TIME HEALS all wounds--but not for Virginia Thomas, the wife of Supreme Court Justice Clarence Thomas.

Nearly 20 years ago, Thomas' Supreme Court nomination hearings made headlines when his former colleague Anita Hill testified about multiple occasions of his alleged sexual harassment.

Putting the issue of sexual harassment in the national spotlight, Hill was treated particularly badly by those in the Senate who cross-examined her--and was accused of everything from being mentally unbalanced to being a scorned woman. Columnist David Brock, for example, referred to Hill as "a little bit nutty and a little bit slutty"--and later admitted that he and other conservatives were part of a campaign to smear Hill in order to ensure Thomas a place on the Supreme Court.

And it wasn't just Republicans attacking Hill. Vice President Joe Biden, then the chairman of the Senate Judiciary Committee, prevented witnesses who could have corroborated Hill's allegations that she was sexually harassed by Thomas from testifying. Biden later lamely explained, "There was in fact a concern about whether or not to make the guy look stupid--what would happen if you embarrassed him."

Recently, however, Clarence Thomas' wife Virginia "reached out" to Hill--incredibly, to demand an apology from Hill.

On October 9, Virginia Thomas, now a leading Tea Party activist, apparently left a message on Hill's answering machine at her home in Waltham, Mass.

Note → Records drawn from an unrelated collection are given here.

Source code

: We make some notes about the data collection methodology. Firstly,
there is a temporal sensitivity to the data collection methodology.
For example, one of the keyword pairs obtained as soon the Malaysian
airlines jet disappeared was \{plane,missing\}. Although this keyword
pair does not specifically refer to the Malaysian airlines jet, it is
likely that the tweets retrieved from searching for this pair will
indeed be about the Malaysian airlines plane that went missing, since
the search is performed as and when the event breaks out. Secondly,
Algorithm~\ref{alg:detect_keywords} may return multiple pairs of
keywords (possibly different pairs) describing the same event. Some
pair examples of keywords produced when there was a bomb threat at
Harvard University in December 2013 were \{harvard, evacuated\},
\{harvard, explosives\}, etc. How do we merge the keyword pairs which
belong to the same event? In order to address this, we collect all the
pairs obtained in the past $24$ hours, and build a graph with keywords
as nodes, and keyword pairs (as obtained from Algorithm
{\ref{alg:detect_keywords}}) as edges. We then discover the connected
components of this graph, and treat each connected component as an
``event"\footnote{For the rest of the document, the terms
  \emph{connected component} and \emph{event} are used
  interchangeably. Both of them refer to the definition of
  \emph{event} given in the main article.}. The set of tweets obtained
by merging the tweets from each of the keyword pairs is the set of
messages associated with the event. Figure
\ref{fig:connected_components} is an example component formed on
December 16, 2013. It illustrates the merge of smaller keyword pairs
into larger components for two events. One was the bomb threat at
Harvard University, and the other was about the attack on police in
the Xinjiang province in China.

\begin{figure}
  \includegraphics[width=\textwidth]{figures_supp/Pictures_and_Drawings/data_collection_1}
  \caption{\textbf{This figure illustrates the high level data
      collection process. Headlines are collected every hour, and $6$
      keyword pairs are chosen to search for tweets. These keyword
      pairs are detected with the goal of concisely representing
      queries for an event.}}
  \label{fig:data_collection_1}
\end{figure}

In what the New Yorker's Jane Mayer calls "a singsong voice," Virginia Thomas said:

Good morning, Anita Hill, it's Ginni Thomas. I just wanted to reach across the airwaves and the years and ask you to consider something. I would love you to consider an apology sometime and some full explanation of why you did what you did with my husband. So give it some thought and certainly pray about this and come to understand why you did what you did. Okay, have a good day.

Hill, now a law professor at Brandeis University, turned the phone message over to campus police. Meanwhile, Virginia Thomas explained to the New York Times that, "I did place a call to Ms. Hill at her office extending an olive branch to her after all these years, in hopes that we could ultimately get past what happened so long ago," she said.

Sure, because being sexually harassed and then raked over the coals in front of Congress about it is really something a person should "get past."